Driving the news: New York hospitals have reported 73 suspected cases with three deaths from the inflammatory illness as of Saturday, Gov. Andrew Cuomo said at a briefing.
- Persistent fever and inflammation
- Abnormal, sudden or rapid heart rhythm
- Weak pulse and rapid breathing
- Dizziness or loss of consciousness
Doctors have described children “screaming from stomach pain” while hospitalized for shock, Jane Newburger of Boston Children’s Hospital told the Washington Post.
- In some, arteries in their hearts swelled, similar to Kawasaki disease, a rare condition most often seen in infants and small children that causes blood vessel inflammation, she said.
- Researchers remain uncertain if this is being caused by COVID-19, but most children appear to have a link. Some affected children have tested positive for coronavirus antibodies, suggesting that the inflammation is “delayed,” Nancy Fliesler of Boston Children’s Hospital wrote on Friday.
What’s happening: More information is trickling in from various places.
- In New York City, some children required cardiac support, over half required mechanical ventilators, and most required blood pressure support, the city’s health department said Monday. The state issued an an advisory on Tuesday.
- Doctors in the U.K. reported a rise in April of these symptoms among children, some of whom tested positive for the coronavirus, the country’s Pediatric Intensive Care Society said in late April, citing an alert from the NHS. The Lancet published a report earlier this week detailing a cluster of cases.

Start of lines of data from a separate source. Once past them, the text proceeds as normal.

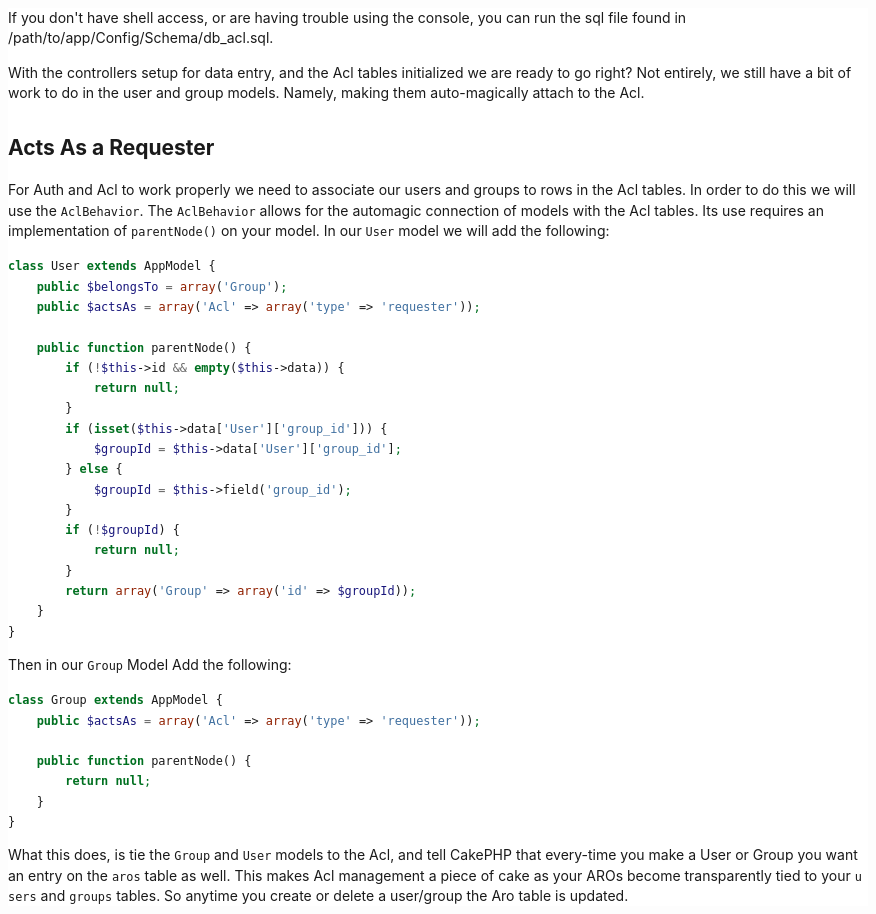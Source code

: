 If you don't have shell access, or are having trouble using the
console, you can run the sql file found in
/path/to/app/Config/Schema/db_acl.sql.

With the controllers setup for data entry, and the Acl tables
initialized we are ready to go right? Not entirely, we still have a
bit of work to do in the user and group models. Namely, making them
auto-magically attach to the Acl.

## Acts As a Requester

For Auth and Acl to work properly we need to associate our users
and groups to rows in the Acl tables. In order to do this we will
use the `AclBehavior`. The `AclBehavior` allows for the
automagic connection of models with the Acl tables. Its use
requires an implementation of `parentNode()` on your model. In
our `User` model we will add the following:

``` php
class User extends AppModel {
    public $belongsTo = array('Group');
    public $actsAs = array('Acl' => array('type' => 'requester'));

    public function parentNode() {
        if (!$this->id && empty($this->data)) {
            return null;
        }
        if (isset($this->data['User']['group_id'])) {
            $groupId = $this->data['User']['group_id'];
        } else {
            $groupId = $this->field('group_id');
        }
        if (!$groupId) {
            return null;
        }
        return array('Group' => array('id' => $groupId));
    }
}
```

Then in our `Group` Model Add the following:

``` php
class Group extends AppModel {
    public $actsAs = array('Acl' => array('type' => 'requester'));

    public function parentNode() {
        return null;
    }
}
```

What this does, is tie the `Group` and `User` models to the
Acl, and tell CakePHP that every-time you make a User or Group you
want an entry on the `aros` table as well. This makes Acl
management a piece of cake as your AROs become transparently tied
to your `users` and `groups` tables. So anytime you create or
delete a user/group the Aro table is updated.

- The Los Angeles Children’s Hospital had diagnosed three children with the inflammatory syndrome as of Friday. Doctors there say the syndrome is not contagious.
- In Delaware, a few cases have occurred over the last few months, a cardiologist with Nemours Children’s Health System told a local NPR affiliate station on Friday.
- Most affected children have responded well to treatment, the WashPost reports.
“I’m thinking of it kind of like the tip of the iceberg,” Jane Burns, a professor of pediatrics at the UC San Diego School of Medicine, told the WashPost. “There’s this very small number of patients, thankfully, who are presenting with this shock syndrome.”
The big picture: Early studies from China and the U.S. show that while children of all ages are at risk for the coronavirus, they are experiencing milder complications from the disease than adults, per the Centers for Disease Control and Prevention.
But, but, but: Two recent papers, while not definitive, offer evidence that children can transmit the virus.
- A report published in the journal Science found that while children have lower infection rates, they have three times as many contacts as adults and about as many opportunities to become infected.
- A study in Germany, which was not yet peer-reviewed, found that infected children carry at least as much virus as adults, and in some instances, more.
What’s next: The CDC is funding a $2.1 million study of 800 children who have been hospitalized after testing positive for the coronavirus through Boston Children’s Hospital. The study aims to understand why some children are more vulnerable to the disease.
- New York’s city and state health departments have urged all hospitals to immediately report cases of the syndrome.
- New York is helping to develop national criteria for identifying the disease at the request of the CDC, Cuomo said.